[Start of section]
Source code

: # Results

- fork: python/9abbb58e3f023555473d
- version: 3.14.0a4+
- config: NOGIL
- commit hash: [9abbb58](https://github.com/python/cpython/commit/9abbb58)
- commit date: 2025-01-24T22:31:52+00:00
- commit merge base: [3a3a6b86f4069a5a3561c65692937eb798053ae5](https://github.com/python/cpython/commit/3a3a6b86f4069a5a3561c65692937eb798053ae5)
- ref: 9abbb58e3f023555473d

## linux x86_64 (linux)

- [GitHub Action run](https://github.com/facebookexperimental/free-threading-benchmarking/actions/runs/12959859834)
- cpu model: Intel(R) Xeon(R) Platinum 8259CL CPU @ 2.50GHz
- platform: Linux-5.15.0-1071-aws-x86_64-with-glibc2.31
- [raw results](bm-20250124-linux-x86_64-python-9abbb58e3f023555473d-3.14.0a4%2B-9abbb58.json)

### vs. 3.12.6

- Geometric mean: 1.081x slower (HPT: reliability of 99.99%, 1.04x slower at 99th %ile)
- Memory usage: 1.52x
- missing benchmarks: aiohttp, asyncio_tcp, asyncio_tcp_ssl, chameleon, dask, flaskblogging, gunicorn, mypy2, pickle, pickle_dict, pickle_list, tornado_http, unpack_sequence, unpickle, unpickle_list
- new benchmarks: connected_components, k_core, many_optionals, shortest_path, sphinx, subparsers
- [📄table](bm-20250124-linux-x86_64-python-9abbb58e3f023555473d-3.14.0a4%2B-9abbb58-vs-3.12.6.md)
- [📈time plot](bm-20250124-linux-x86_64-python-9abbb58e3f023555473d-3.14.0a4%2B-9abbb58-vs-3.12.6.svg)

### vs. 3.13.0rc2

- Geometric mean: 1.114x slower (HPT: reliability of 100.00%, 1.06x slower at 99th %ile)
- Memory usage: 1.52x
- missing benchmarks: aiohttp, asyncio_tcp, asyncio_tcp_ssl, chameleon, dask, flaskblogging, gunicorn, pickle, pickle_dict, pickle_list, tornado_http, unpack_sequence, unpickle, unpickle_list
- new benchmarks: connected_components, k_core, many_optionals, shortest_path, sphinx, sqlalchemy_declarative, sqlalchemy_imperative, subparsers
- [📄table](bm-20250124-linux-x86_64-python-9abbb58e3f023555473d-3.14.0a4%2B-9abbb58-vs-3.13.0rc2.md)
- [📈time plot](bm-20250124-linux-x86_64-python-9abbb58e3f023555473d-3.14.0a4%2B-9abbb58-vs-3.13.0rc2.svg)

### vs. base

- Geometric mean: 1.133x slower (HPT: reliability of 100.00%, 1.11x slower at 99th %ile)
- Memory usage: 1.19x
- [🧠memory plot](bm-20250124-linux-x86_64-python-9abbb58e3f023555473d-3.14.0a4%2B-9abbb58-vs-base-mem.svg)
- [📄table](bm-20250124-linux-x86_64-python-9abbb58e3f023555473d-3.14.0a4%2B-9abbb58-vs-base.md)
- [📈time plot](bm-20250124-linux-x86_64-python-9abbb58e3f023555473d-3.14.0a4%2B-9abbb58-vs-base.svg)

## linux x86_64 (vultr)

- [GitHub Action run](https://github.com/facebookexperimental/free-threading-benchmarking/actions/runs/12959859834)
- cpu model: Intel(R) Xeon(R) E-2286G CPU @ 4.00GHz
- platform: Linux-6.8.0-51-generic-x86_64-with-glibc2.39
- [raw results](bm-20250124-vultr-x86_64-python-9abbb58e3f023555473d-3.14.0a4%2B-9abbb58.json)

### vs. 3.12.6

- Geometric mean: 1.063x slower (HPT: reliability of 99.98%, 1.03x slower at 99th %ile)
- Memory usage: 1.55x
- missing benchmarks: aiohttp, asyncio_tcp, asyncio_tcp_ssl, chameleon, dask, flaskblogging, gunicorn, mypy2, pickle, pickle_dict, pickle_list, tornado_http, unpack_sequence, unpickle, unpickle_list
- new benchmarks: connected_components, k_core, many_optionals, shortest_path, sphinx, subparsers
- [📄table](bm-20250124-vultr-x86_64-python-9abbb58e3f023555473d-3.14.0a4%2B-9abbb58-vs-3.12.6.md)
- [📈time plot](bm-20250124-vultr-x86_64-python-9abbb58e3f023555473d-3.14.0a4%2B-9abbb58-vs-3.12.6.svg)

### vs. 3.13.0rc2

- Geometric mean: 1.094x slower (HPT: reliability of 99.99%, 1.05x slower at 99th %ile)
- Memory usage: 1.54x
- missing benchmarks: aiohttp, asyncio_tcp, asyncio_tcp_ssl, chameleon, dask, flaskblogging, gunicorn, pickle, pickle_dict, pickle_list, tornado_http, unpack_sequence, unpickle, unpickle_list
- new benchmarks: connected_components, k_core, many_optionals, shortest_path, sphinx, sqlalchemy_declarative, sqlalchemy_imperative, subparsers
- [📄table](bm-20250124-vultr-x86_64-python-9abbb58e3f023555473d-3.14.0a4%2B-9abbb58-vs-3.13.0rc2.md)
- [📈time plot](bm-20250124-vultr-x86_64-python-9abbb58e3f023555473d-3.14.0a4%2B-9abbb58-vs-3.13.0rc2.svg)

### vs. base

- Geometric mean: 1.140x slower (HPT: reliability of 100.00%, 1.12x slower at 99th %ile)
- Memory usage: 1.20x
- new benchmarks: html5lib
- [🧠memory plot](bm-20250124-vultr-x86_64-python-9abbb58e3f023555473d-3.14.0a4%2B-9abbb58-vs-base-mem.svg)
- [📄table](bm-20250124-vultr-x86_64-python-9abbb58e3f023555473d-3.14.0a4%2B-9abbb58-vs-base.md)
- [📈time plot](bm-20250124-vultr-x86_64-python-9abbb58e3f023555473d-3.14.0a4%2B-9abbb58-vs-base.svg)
[End of section]
[Start of section]
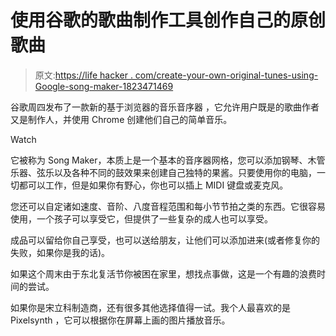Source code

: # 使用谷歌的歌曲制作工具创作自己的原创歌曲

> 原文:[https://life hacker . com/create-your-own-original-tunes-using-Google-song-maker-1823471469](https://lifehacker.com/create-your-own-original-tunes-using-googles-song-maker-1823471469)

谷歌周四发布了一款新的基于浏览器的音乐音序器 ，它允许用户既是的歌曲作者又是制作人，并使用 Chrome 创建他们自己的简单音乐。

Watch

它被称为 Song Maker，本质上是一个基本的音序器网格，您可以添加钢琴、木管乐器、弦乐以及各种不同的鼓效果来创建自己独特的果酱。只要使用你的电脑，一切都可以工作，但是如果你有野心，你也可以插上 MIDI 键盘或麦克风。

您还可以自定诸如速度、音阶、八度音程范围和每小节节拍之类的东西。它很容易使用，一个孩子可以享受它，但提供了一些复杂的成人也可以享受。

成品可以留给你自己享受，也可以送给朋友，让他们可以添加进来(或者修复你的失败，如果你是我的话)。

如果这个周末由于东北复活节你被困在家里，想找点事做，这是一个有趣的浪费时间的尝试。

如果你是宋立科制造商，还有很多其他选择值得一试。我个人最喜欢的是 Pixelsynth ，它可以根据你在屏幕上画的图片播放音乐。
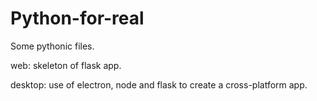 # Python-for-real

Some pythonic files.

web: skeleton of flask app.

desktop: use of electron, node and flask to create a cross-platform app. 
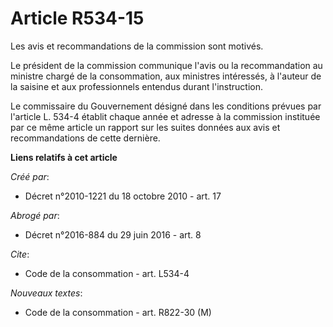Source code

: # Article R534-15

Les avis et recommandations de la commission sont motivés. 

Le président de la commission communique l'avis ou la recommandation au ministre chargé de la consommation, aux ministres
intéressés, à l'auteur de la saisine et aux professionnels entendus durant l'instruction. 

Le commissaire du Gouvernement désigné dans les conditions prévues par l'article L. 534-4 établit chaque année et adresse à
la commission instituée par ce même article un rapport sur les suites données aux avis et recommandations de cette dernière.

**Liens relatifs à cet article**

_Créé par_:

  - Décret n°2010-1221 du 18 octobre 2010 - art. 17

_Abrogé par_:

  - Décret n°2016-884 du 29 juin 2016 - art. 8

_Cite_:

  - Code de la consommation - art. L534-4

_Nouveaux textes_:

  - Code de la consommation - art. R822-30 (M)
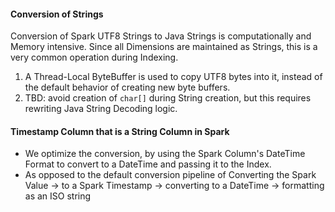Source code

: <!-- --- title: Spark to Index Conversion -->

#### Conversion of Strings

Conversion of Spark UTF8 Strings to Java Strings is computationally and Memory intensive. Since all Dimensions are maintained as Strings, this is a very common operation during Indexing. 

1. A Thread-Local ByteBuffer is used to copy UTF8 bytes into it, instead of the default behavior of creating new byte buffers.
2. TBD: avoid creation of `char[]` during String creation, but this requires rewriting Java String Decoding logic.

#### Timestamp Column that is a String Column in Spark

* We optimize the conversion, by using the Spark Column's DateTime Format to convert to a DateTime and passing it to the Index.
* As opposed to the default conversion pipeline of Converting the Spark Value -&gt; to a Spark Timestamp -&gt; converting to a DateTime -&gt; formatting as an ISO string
[End of section]
Exercise aim: Keep to the stretch from the line containing "Le président de" through the line containing "2. TBD: avoid", both ends included, and copy it exactly from the listing above, minus the pictures.

Answer area:
Le président de la commission communique l'avis ou la recommandation au ministre chargé de la consommation, aux ministres
intéressés, à l'auteur de la saisine et aux professionnels entendus durant l'instruction. 

Le commissaire du Gouvernement désigné dans les conditions prévues par l'article L. 534-4 établit chaque année et adresse à
la commission instituée par ce même article un rapport sur les suites données aux avis et recommandations de cette dernière.

**Liens relatifs à cet article**

_Créé par_:

  - Décret n°2010-1221 du 18 octobre 2010 - art. 17

_Abrogé par_:

  - Décret n°2016-884 du 29 juin 2016 - art. 8

_Cite_:

  - Code de la consommation - art. L534-4

_Nouveaux textes_:

  - Code de la consommation - art. R822-30 (M)
Source code

: <!-- --- title: Spark to Index Conversion -->

#### Conversion of Strings

Conversion of Spark UTF8 Strings to Java Strings is computationally and Memory intensive. Since all Dimensions are maintained as Strings, this is a very common operation during Indexing. 

1. A Thread-Local ByteBuffer is used to copy UTF8 bytes into it, instead of the default behavior of creating new byte buffers.
2. TBD: avoid creation of `char[]` during String creation, but this requires rewriting Java String Decoding logic.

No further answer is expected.